ってなわけで、もうこのラストシーンだけでワタクシ的には「おっけー」ちうことにしたいくらい、ウサコとボンちゃんのラストシーンがあまりにいい感じで。ウサコはええやつやしボンちゃん男前やし、いやー、よかったよかった(おわりかい)。
ちうかね、これはタックの過去話がメインなのであります。大学のセンセのとこに友達みんなで遊びに行って飲み倒し、晩に目が覚めたら部屋から出たとこで、タックとタカチがコソコソ昔話をしてるのをウサコが発見します。タックがその日様子が変やったのが気になったので、隠れて話を聞いてるとどうもその説明をしてるらしいぞっと。そら気になるわ。離れられんわ。ってなわけで、ワタクシもウサコと一緒に盗み聞き気分で最後まで一気読みしてしまいましたとさ。
タックの話以外にも、いろいろネタはしこまれておりますが、はっきし言って内容は重いっす。しかも西澤保彦の「こーゆー人間関係が苦手」ってのを全面に出まくってて、ワタクシとしては「うちもそれは苦手」って納得できるとこと「そこまで神経質に嫌ったらんでも」ってとこが交互にあるかなー。特にタカチが極端で。「こんなんが嫌い」までは理解できるんやけど、「憎む」まで行かれると「そこまで行かんでも」って思うとこがないわけではないっすね。ちなみにタカチの「守る」の意味は、未だに理解できてないっす。
ま、そんな重い話を何でまた一気で読んだかといいますと、シリーズもんの特徴である「この子はどーなっちゃうのー?」って思いが読ませたって感じっすね。もうタックの行く末ばかりが気になりましたわ。タカチはそんなに好きじゃないんやけどね。ボンちゃんとウサコはこれで好きになりました。

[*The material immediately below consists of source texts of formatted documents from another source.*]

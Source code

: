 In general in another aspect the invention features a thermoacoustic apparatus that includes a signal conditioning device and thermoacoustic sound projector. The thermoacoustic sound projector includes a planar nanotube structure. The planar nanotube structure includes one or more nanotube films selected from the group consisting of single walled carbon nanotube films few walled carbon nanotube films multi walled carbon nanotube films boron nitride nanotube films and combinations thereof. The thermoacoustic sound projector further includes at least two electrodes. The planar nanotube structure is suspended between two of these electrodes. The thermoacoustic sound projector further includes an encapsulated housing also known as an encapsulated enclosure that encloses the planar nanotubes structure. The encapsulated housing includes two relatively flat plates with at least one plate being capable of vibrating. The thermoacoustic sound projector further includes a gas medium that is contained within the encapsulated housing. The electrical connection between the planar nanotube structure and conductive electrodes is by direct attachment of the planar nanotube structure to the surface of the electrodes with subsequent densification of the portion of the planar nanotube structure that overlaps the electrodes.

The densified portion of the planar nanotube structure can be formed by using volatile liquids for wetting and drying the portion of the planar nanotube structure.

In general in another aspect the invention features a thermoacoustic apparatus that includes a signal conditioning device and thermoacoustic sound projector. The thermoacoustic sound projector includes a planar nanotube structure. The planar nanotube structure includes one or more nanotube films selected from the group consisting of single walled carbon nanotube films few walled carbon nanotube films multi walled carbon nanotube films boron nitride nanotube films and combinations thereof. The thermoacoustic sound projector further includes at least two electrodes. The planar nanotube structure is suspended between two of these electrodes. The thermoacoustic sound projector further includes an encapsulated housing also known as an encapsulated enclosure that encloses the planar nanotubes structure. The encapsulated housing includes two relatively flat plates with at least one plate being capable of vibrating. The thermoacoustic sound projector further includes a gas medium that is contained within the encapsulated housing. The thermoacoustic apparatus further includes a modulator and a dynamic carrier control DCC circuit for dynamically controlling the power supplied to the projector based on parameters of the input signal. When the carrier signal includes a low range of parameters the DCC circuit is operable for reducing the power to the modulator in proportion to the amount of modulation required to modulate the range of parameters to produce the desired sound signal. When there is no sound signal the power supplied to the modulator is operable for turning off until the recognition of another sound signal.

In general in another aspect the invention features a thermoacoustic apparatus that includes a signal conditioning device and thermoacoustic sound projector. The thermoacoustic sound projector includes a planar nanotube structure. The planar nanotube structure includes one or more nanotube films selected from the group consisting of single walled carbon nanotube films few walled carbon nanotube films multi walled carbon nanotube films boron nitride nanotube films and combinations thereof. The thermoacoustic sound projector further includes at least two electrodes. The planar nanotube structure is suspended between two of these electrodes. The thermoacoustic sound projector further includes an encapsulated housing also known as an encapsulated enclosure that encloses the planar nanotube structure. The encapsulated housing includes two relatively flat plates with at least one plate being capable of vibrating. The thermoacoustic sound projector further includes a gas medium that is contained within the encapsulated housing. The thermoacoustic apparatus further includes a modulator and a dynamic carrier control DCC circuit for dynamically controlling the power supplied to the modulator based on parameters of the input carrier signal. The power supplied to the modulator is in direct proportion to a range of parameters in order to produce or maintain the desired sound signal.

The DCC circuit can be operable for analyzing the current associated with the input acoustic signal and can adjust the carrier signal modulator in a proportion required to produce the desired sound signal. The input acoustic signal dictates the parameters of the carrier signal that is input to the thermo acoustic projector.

なので、この本を読む場合は「子羊たちの聖夜」と「スコッチ・ゲーム」は予備知識として読んでおく必要があるかも。登場人物の大体の構成とかわかってないと「は?」ってこともあるんで。で、登場人物のタックとタカチとボンちゃんとウサコの誰かが気に入ったら、この「依存」は読むべきっす。みんなに見せ場が用意されておりまするよ。ジャンルは「推理小説」なんやけど、どっちかちうとそれぞれの人間関係がメインな話かもしれないなー。
なので、「このミス」上位ランキングの理由は、推理小説としてのトリックどーこーよりも、「いかに一気にみんなが読んでしまったか」みたいな「物語引き込み度」に対しての評価やったんやろーと思います。推理部分の評価で行ったら、個人的には「完全無欠の名探偵」の方をお勧めします(あれはまさしく「努力賞」が相応しいっす)。
それにしても、西澤保彦は説明好きっすね。あらゆる発言とか行動に「これはこーゆー意味なのだ」みたいな説明付けてるのは、やっぱし元大学教師やからかな。でも「こっちで勝手に想像させてくれ」ってとこにも説明が入ると、「それはカットしてくれたほうが」とか思ってもたっすね。
後、西澤保彦の本の装丁は、もうちょっとちゃう路線で作ったほうがいいかもー。全体的に地味やって。せっかく読みやすい本やねんから、ジャケ買いしてもらえそうな表紙にしなはれ。この人はもっと人気出ていいはずっす。